Dua kalimat itu adalah kalimat yang ku pajang di dinding kamar ku. Kalimat yang kutulis di setiap buku pelajaranku, dan kalimat yang selalu aku bisikkan setiap pagi. Darinya aku berani menulis 100 mimpiku dikertas dan menempelkannya. Aku sempatkan membaca dua kalimat sakti itu setiap pagi bersamaan dengan ku membaca surah almatsurat. Yah, apa salahnya bermimpi?. Perlu kalian ketahui. Aku lahir dari keluarga yang sangat biasa. Ayahku seorang buruh, yang bercerai dengan ibuku sejak aku berusia 2 tahun. Sejak itu aku tinggal bersama nenek dan kakek ku dari pihak ayahku. Susu? Aku jarang meminumnya. Nenekku menggantinya dengan air tajin (air rebusan beras) yang dicampur dengan gula merah setiap kali aku merengek ingin minum susu.

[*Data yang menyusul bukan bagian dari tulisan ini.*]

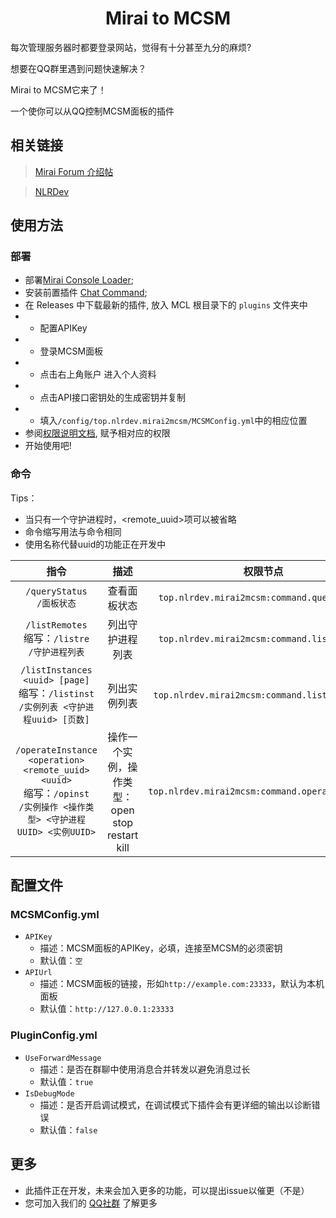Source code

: <center><h1>Mirai to MCSM</h1></center>

每次管理服务器时都要登录网站，觉得有十分甚至九分的麻烦?

想要在QQ群里遇到问题快速解决？

Mirai to MCSM它来了！

一个使你可以从QQ控制MCSM面板的插件

## 相关链接
> [Mirai Forum 介绍帖](https://mirai.mamoe.net/topic/2400/mirai2mcsm-%E6%8F%90%E4%BE%9Bmirai%E5%AF%B9%E6%8E%A5mcsm%E9%9D%A2%E6%9D%BF%E7%9A%84%E6%8F%92%E4%BB%B6)

> [NLRDev](https://www.nlrdev.top)
## 使用方法
### 部署
- 部署[Mirai Console Loader](https://github.com/iTXTech/mirai-console-loader);
- 安装前置插件 [Chat Command](https://github.com/project-mirai/chat-command);
- 在 Releases 中下载最新的插件, 放入 MCL 根目录下的 `plugins` 文件夹中
- - 配置APIKey
- - 登录MCSM面板
- - 点击右上角账户 进入个人资料
- - 点击API接口密钥处的生成密钥并复制
- - 填入`/config/top.nlrdev.mirai2mcsm/MCSMConfig.yml`中的相应位置
- 参阅[权限说明文档](https://docs.mirai.mamoe.net/console/Permissions.html), 赋予相对应的权限
- 开始使用吧!
### 命令
Tips：
- 当只有一个守护进程时，<remote_uuid>项可以被省略
- 命令缩写用法与命令相同
- 使用名称代替uuid的功能正在开发中

|                                                      指令                                                       |                 描述                 |                      权限节点                       |
|:-------------------------------------------------------------------------------------------------------------:|:----------------------------------:|:-----------------------------------------------:|
|                                          `/queryStatus` <br>`/面板状态`                                           |               查看面板状态               |   `top.nlrdev.mirai2mcsm:command.querystatus`   |
|                                  `/listRemotes`<br>缩写：`/listre`<br>`/守护进程列表`                                  |              列出守护进程列表              |   `top.nlrdev.mirai2mcsm:command.listremotes`   |
|                 `/listInstances <uuid> [page]`<br> 缩写：`/listinst`<br>`/实例列表 <守护进程uuid> [页数]`                  |               列出实例列表               |  `top.nlrdev.mirai2mcsm:command.listinstances`  |
| `/operateInstance <operation> <remote_uuid> <uuid>` <br> 缩写：`/opinst` <br> `/实例操作 <操作类型> <守护进程UUID> <实例UUID>` | 操作一个实例，操作类型：open stop restart kill | `top.nlrdev.mirai2mcsm:command.operateinstance` |


## 配置文件
### MCSMConfig.yml

- `APIKey`
  - 描述：MCSM面板的APIKey，必填，连接至MCSM的必须密钥
  - 默认值：`空`
- `APIUrl`
  - 描述：MCSM面板的链接，形如`http://example.com:23333`，默认为本机面板
  - 默认值：`http://127.0.0.1:23333`
### PluginConfig.yml
- `UseForwardMessage`
  - 描述：是否在群聊中使用消息合并转发以避免消息过长
  - 默认值：`true`
- `IsDebugMode`
  - 描述：是否开启调试模式，在调试模式下插件会有更详细的输出以诊断错误
  - 默认值：`false`


## 更多
- 此插件正在开发，未来会加入更多的功能，可以提出issue以催更（不是）
- 您可加入我们的 [QQ社群](https://join.nlrdev.top/) 了解更多
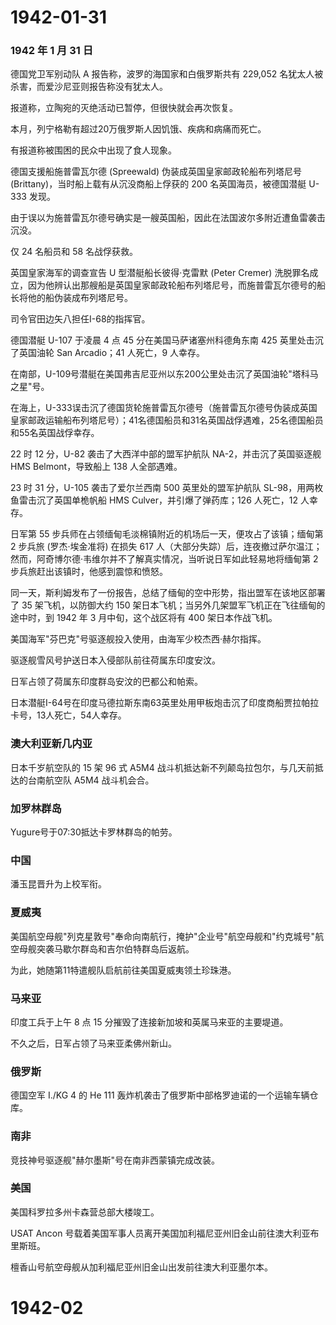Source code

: # 1942-01-31

### 1942 年 1 月 31 日

德国党卫军别动队 A 报告称，波罗的海国家和白俄罗斯共有 229,052
名犹太人被杀害，而爱沙尼亚则报告称没有犹太人。

报道称，立陶宛的灭绝活动已暂停，但很快就会再次恢复。

本月，列宁格勒有超过20万俄罗斯人因饥饿、疾病和病痛而死亡。

有报道称被围困的民众中出现了食人现象。

德国支援船施普雷瓦尔德 (Spreewald) 伪装成英国皇家邮政轮船布列塔尼号
(Brittany)，当时船上载有从沉没商船上俘获的 200 名英国海员，被德国潜艇
U-333 发现。

由于误以为施普雷瓦尔德号确实是一艘英国船，因此在法国波尔多附近遭鱼雷袭击沉没。

仅 24 名船员和 58 名战俘获救。

英国皇家海军的调查宣告 U 型潜艇船长彼得·克雷默 (Peter Cremer)
洗脱罪名成立，因为他辨认出那艘船是英国皇家邮政轮船布列塔尼号，而施普雷瓦尔德号的船长将他的船伪装成布列塔尼号。

司令官田边矢八担任I-68的指挥官。

德国潜艇 U-107 于凌晨 4 点 45 分在美国马萨诸塞州科德角东南 425
英里处击沉了英国油轮 San Arcadio；41 人死亡，9 人幸存。

在南部，U-109号潜艇在美国弗吉尼亚州以东200公里处击沉了英国油轮"塔科马之星"号。

在海上，U-333误击沉了德国货轮施普雷瓦尔德号（施普雷瓦尔德号伪装成英国皇家邮政运输船布列塔尼号）；41名德国船员和31名英国战俘遇难，25名德国船员和55名英国战俘幸存。

22 时 12 分，U-82 袭击了大西洋中部的盟军护航队 NA-2，并击沉了英国驱逐舰
HMS Belmont，导致船上 138 人全部遇难。

23 时 31 分，U-105 袭击了爱尔兰西南 500 英里处的盟军护航队
SL-98，用两枚鱼雷击沉了英国单桅帆船 HMS Culver，并引爆了弹药库；126
人死亡，12 人幸存。

日军第 55 步兵师在占领缅甸毛淡棉镇附近的机场后一天，便攻占了该镇；缅甸第
2 步兵旅 (罗杰·埃金准将) 在损失 617
人（大部分失踪）后，连夜撤过萨尔温江；然而，阿奇博尔德·韦维尔并不了解真实情况，当听说日军如此轻易地将缅甸第
2 步兵旅赶出该镇时，他感到震惊和愤怒。

同一天，斯利姆发布了一份报告，总结了缅甸的空中形势，指出盟军在该地区部署了
35 架飞机，以防御大约 150
架日本飞机；当另外几架盟军飞机正在飞往缅甸的途中时，到 1942 年 3
月中旬，这个战区将有 400 架日本作战飞机。

美国海军"芬巴克"号驱逐舰投入使用，由海军少校杰西·赫尔指挥。

驱逐舰雪风号护送日本入侵部队前往荷属东印度安汶。

日军占领了荷属东印度群岛安汶的巴都公和帕索。

日本潜艇I-64号在印度马德拉斯东南63英里处用甲板炮击沉了印度商船贾拉帕拉卡号，13人死亡，54人幸存。

### 澳大利亚新几内亚

日本千岁航空队的 15 架 96 式 A5M4
战斗机抵达新不列颠岛拉包尔，与几天前抵达的台南航空队 A5M4 战斗机会合。

### 加罗林群岛

Yugure号于07:30抵达卡罗林群岛的帕劳。

### 中国

潘玉昆晋升为上校军衔。

### 夏威夷

美国航空母舰"列克星敦号"奉命向南航行，掩护"企业号"航空母舰和"约克城号"航空母舰突袭马歇尔群岛和吉尔伯特群岛后返航。

为此，她随第11特遣舰队启航前往美国夏威夷领土珍珠港。

### 马来亚

印度工兵于上午 8 点 15 分摧毁了连接新加坡和英属马来亚的主要堤道。

不久之后，日军占领了马来亚柔佛州新山。

### 俄罗斯

德国空军 I./KG 4 的 He 111
轰炸机袭击了俄罗斯中部格罗迪诺的一个运输车辆仓库。

### 南非

竞技神号驱逐舰"赫尔墨斯"号在南非西蒙镇完成改装。

### 美国

美国科罗拉多州卡森营总部大楼竣工。

USAT Ancon
号载着美国军事人员离开美国加利福尼亚州旧金山前往澳大利亚布里斯班。

檀香山号航空母舰从加利福尼亚州旧金山出发前往澳大利亚墨尔本。

# 1942-02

Dari situlah aku tumbuh dewasa, penuh dengan keprihatinan. Kalian tahu? Nenekku selalu membagi lauk yang kami punya menjadi 4 piring agar semua kebagian. Walaupun itu hanya tempe goreng. Nasi kami pun tak berwarna putih, tapi nasi kami berwarna hitam. Nasi dari singkong yang kami buat sendiri dengan proses panjang. Perlu di rendam berkali kali agar racun dari singkong itu hilang. Bersyukur, aku mendapatkan bantuan dana BOS saat SD dulu. Sehingga bisa membeli seragam baru saat seragamku yang lungsuran dari tetangga sudah sangat kumal.

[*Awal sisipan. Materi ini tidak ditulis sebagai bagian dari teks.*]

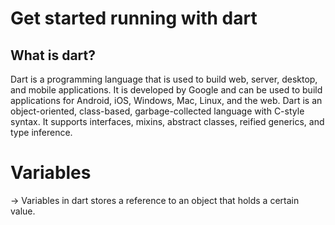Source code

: # Get started running with dart

## What is dart? 

Dart is a programming language that is used to build web, server, desktop, and mobile applications. It is developed by Google and can be used to build applications for Android, iOS, Windows, Mac, Linux, and the web. Dart is an object-oriented, class-based, garbage-collected language with C-style syntax. It supports interfaces, mixins, abstract classes, reified generics, and type inference.

# Variables

-> Variables in dart stores a reference to an object that holds a certain value.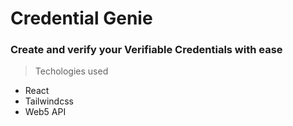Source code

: # Credential Genie

### Create and verify your Verifiable Credentials with ease

> Techologies used
* React
* Tailwindcss
* Web5 API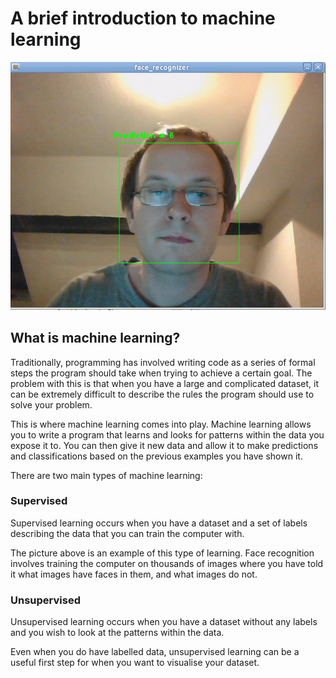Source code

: # A brief introduction to machine learning

[![](images/facerec_video.png)](http://docs.opencv.org/2.4/modules/contrib/doc/facerec/tutorial/facerec_video_recognition.html)

## What is machine learning?

Traditionally, programming has involved writing code as a series of formal steps the program should take when trying to achieve a certain goal. The problem with this is that when you have a large and complicated dataset, it can be extremely difficult to describe the rules the program should use to solve your problem.

This is where machine learning comes into play. Machine learning allows you to write a program that learns and looks for patterns within the data you expose it to. You can then give it new data and allow it to make predictions and classifications based on the previous examples you have shown it.

There are two main types of machine learning:

### Supervised
Supervised learning occurs when you have a dataset and a set of labels describing the data that you can train the computer with.

The picture above is an example of this type of learning. Face recognition involves training the computer on thousands of images where you have told it what images have faces in them, and what images do not.

### Unsupervised
Unsupervised learning occurs when you have a dataset without any labels and you wish to look at the patterns within the data.

Even when you do have labelled data, unsupervised learning can be a useful first step for when you want to visualise your dataset.
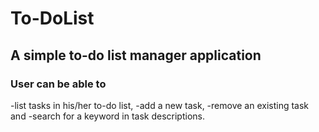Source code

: # To-DoList
## A simple to-do list manager application
### User can be able to 
-list tasks in his/her to-do list, 
-add a new task, 
-remove an existing task and 
-search for a keyword in task descriptions.
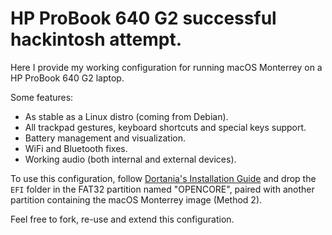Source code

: # HP ProBook 640 G2 successful hackintosh attempt.

Here I provide my working configuration for running macOS Monterrey on a HP ProBook 640 G2 laptop.

Some features:
- As stable as a Linux distro (coming from Debian).
- All trackpad gestures, keyboard shortcuts and special keys support.
- Battery management and visualization.
- WiFi and Bluetooth fixes.
- Working audio (both internal and external devices).

To use this configuration, follow [Dortania's Installation Guide](https://dortania.github.io/OpenCore-Install-Guide/) and drop the `EFI` folder in the FAT32 partition named "OPENCORE", paired with another partition containing the macOS Monterrey image (Method 2).

Feel free to fork, re-use and extend this configuration.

Saat kelulusan, seorang guru mengajakku untuk tinggal bersama. Jadilah aku melanjutkan studi ku di ibu kota. Namun banyak hal yang tidak mengenakkan terjadi yang membuat aku harus pulang lagi ke desa ku ini. Adik ayahku lah yang mengurusi semua administrasi kepindahanku. Dari situ aku mulai kembali kehidupan awalku di desaku. Beruntung, karena nilai ku yang baik, SMP N di dekat rumah menerimaku, sehingga aku tidak perlu memusingkan biaya spp hingga lulus SMP.
Perjuangan ku sesungguhnya di mulai saat SMA. Keluarga ku mulai pusing dengan biaya masuk sekolah yang tidak sedikit. Saat itu aku sangat ingin masuk SMA Negeri, namun karena lokasi nya yang jauh keluarga kami mulai berdebat. Ayahku ingin memasukkan ku ke sekolah aliyah yang dekat dengan rumah. Namun oom dan tanteku berjanji untuk membantu uang transportasi ku. Jadilah aku mendaftar ke SMA Negeri 1 Sekampung. Aku diterima, dan ayah harus merelakan kambingnya dijual untuk biaya aku masuk SMA.
Uang transportasi hanya berjalan lancar sampai 2 bulan. Aku tak berani meminta ketika tidak diberi. Akhirnya aku memutar otak bagaimana agar tetap bisa kesekolah. Tak jarang aku harus menebalkan muka menebeng teman ku setiap hari tanpa ikut membayar uang bensin. Uang jajan? Aku jarang mendapat uang jajan teman, itu barang mahal. Beruntung, nenekku selalu membungkuskan nasi goreng dan air minum setiap pagi.